Fête de l’Estive à Allanche : le curé écrasé par un troupeau de salers anticléricales

Allanche, dans le Cézallier devait vivre ses heures de gloire. Ce village d’habitude dépeuplé et isolé le reste de l’année connait un véritable raz de marée en mai pour la fête de l’Estive. Hélas, cette année, la manifestation a été marquée par le décès tragique du curé, écrasé par un troupeau de salers anti-cléricales. Des agriculteurs sont pointés du doigt.

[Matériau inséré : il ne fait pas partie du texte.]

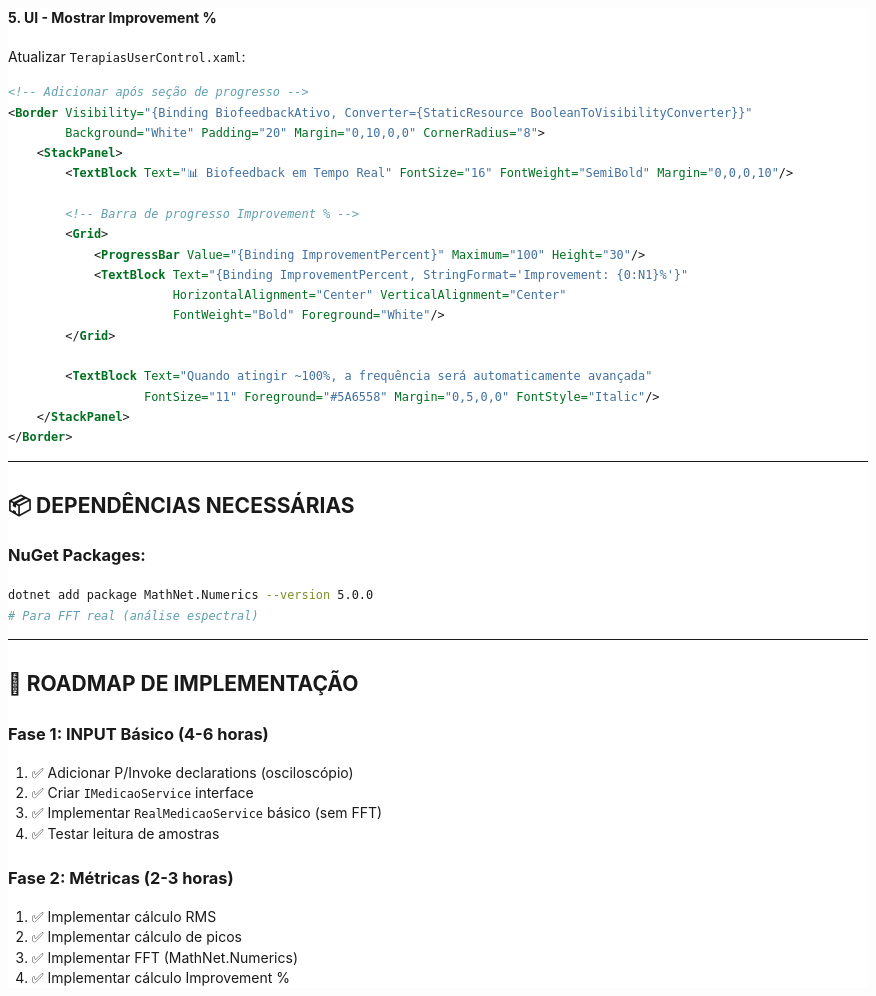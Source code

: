 
#### **5. UI - Mostrar Improvement %**

Atualizar `TerapiasUserControl.xaml`:

```xml
<!-- Adicionar após seção de progresso -->
<Border Visibility="{Binding BiofeedbackAtivo, Converter={StaticResource BooleanToVisibilityConverter}}"
        Background="White" Padding="20" Margin="0,10,0,0" CornerRadius="8">
    <StackPanel>
        <TextBlock Text="📊 Biofeedback em Tempo Real" FontSize="16" FontWeight="SemiBold" Margin="0,0,0,10"/>

        <!-- Barra de progresso Improvement % -->
        <Grid>
            <ProgressBar Value="{Binding ImprovementPercent}" Maximum="100" Height="30"/>
            <TextBlock Text="{Binding ImprovementPercent, StringFormat='Improvement: {0:N1}%'}"
                       HorizontalAlignment="Center" VerticalAlignment="Center"
                       FontWeight="Bold" Foreground="White"/>
        </Grid>

        <TextBlock Text="Quando atingir ~100%, a frequência será automaticamente avançada"
                   FontSize="11" Foreground="#5A6558" Margin="0,5,0,0" FontStyle="Italic"/>
    </StackPanel>
</Border>
```

---

## 📦 **DEPENDÊNCIAS NECESSÁRIAS**

### **NuGet Packages:**
```bash
dotnet add package MathNet.Numerics --version 5.0.0
# Para FFT real (análise espectral)
```

---

## 🎯 **ROADMAP DE IMPLEMENTAÇÃO**

### **Fase 1: INPUT Básico (4-6 horas)**
1. ✅ Adicionar P/Invoke declarations (osciloscópio)
2. ✅ Criar `IMedicaoService` interface
3. ✅ Implementar `RealMedicaoService` básico (sem FFT)
4. ✅ Testar leitura de amostras

### **Fase 2: Métricas (2-3 horas)**
1. ✅ Implementar cálculo RMS
2. ✅ Implementar cálculo de picos
3. ✅ Implementar FFT (MathNet.Numerics)
4. ✅ Implementar cálculo Improvement %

« On n’a rien vu venir. Le curé allait bénir des vaches. Il s’est avancé sur la place noire de monde. Les bêtes étaient calmes… et puis l’inexplicable est arrivé », témoigne le maire Philippe Rosseel, encore très ému. Tout est allé très vite. Des vaches de la commune voisine de Vernols se sont rassemblées sur la place, ont écarté les badauds et ont foncé droit sur l’homme d’Eglise. Ce dernier a été sauvagement piétiné. La leader du groupe, Fernande, a été placée aussitôt en garde à vue mais elle n’a encore livré aucun élément aux enquêteurs.

Un coup préparé

D’après plusieurs éleveurs, ce coup était préparé depuis longtemps. « On sent une montée de l’anticléricalisme primaire chez les vaches depuis quatre-cinq ans », raconte Hervé Chalier, éleveur à Allanche. « Au début, elles s’énervaient à la vue d’une simple croix au bord des chemins. Puis on a vu des croix encornées, des Christs recouverts de bouse, on a senti que quelque chose ne tournait pas rond ». Difficile en revanche de trouver des raisons de cette véritable tension. L’histoire montre que le catholicisme et les vaches salers faisaient traditionnellement bon ménage.

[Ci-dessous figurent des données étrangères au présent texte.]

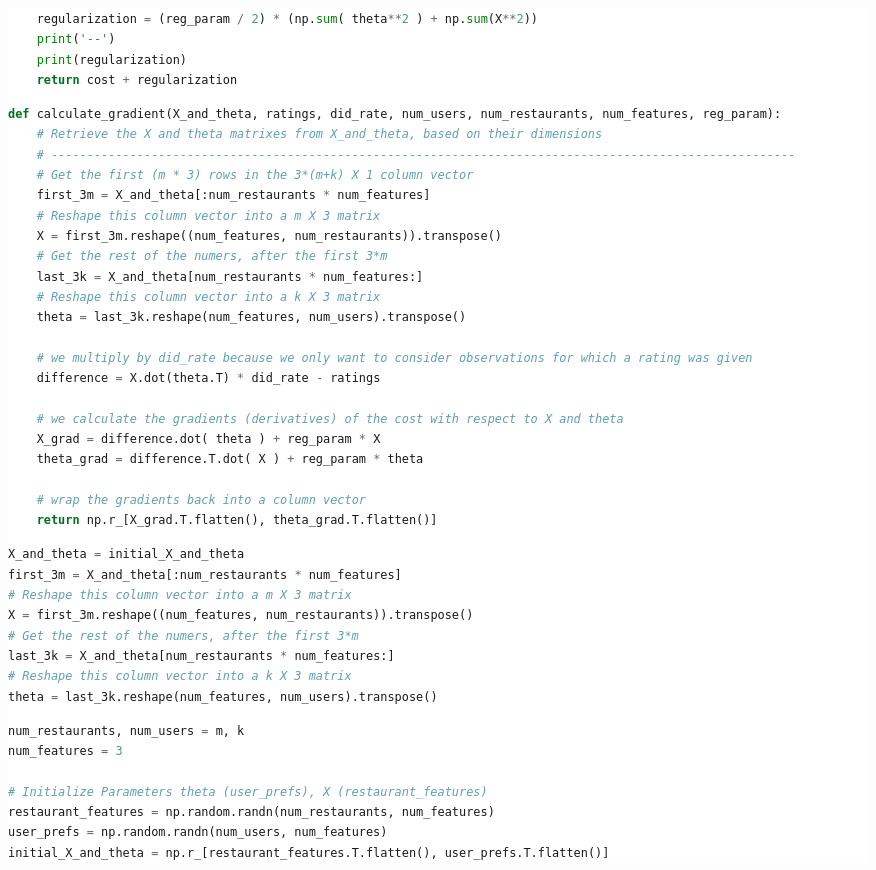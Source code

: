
 ```python
    regularization = (reg_param / 2) * (np.sum( theta**2 ) + np.sum(X**2))
    print('--')
    print(regularization)
    return cost + regularization
```


```python
def calculate_gradient(X_and_theta, ratings, did_rate, num_users, num_restaurants, num_features, reg_param):
    # Retrieve the X and theta matrixes from X_and_theta, based on their dimensions 
    # --------------------------------------------------------------------------------------------------------
    # Get the first (m * 3) rows in the 3*(m+k) X 1 column vector
    first_3m = X_and_theta[:num_restaurants * num_features]
    # Reshape this column vector into a m X 3 matrix
    X = first_3m.reshape((num_features, num_restaurants)).transpose()
    # Get the rest of the numers, after the first 3*m
    last_3k = X_and_theta[num_restaurants * num_features:]
    # Reshape this column vector into a k X 3 matrix
    theta = last_3k.reshape(num_features, num_users).transpose()

    # we multiply by did_rate because we only want to consider observations for which a rating was given
    difference = X.dot(theta.T) * did_rate - ratings

    # we calculate the gradients (derivatives) of the cost with respect to X and theta
    X_grad = difference.dot( theta ) + reg_param * X
    theta_grad = difference.T.dot( X ) + reg_param * theta

    # wrap the gradients back into a column vector 
    return np.r_[X_grad.T.flatten(), theta_grad.T.flatten()]
```


```python
X_and_theta = initial_X_and_theta
first_3m = X_and_theta[:num_restaurants * num_features]
# Reshape this column vector into a m X 3 matrix
X = first_3m.reshape((num_features, num_restaurants)).transpose()
# Get the rest of the numers, after the first 3*m
last_3k = X_and_theta[num_restaurants * num_features:]
# Reshape this column vector into a k X 3 matrix
theta = last_3k.reshape(num_features, num_users).transpose()
```


```python
num_restaurants, num_users = m, k
num_features = 3

# Initialize Parameters theta (user_prefs), X (restaurant_features)
restaurant_features = np.random.randn(num_restaurants, num_features)
user_prefs = np.random.randn(num_users, num_features)
initial_X_and_theta = np.r_[restaurant_features.T.flatten(), user_prefs.T.flatten()]
```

Convertir les vaches au protestantisme ?

Pour l’expert en histoire de la religion, Belzé Buthe, les salers seraient en quête d’une Réforme. Plusieurs d’entre elles avaient par exemple meuglés devant la cathédrale de Saint-Flour en août dernier mais les habitants étaient restés muets face à leurs revendications. La solution serait donc de proposer une nouvelle conversation des vaches au protestantisme, mais les éleveurs sont inquiets. « On a peur d’une certaine austérité. La viande pourrait être plus maigre et le lait écrémé naturellement. Mais bon, on va réfléchir si on les baptise par des évangélistes ou des libéraux, le résultat est très différent. Ce qui prime, c’est le goût », conclut Hervé Chalier.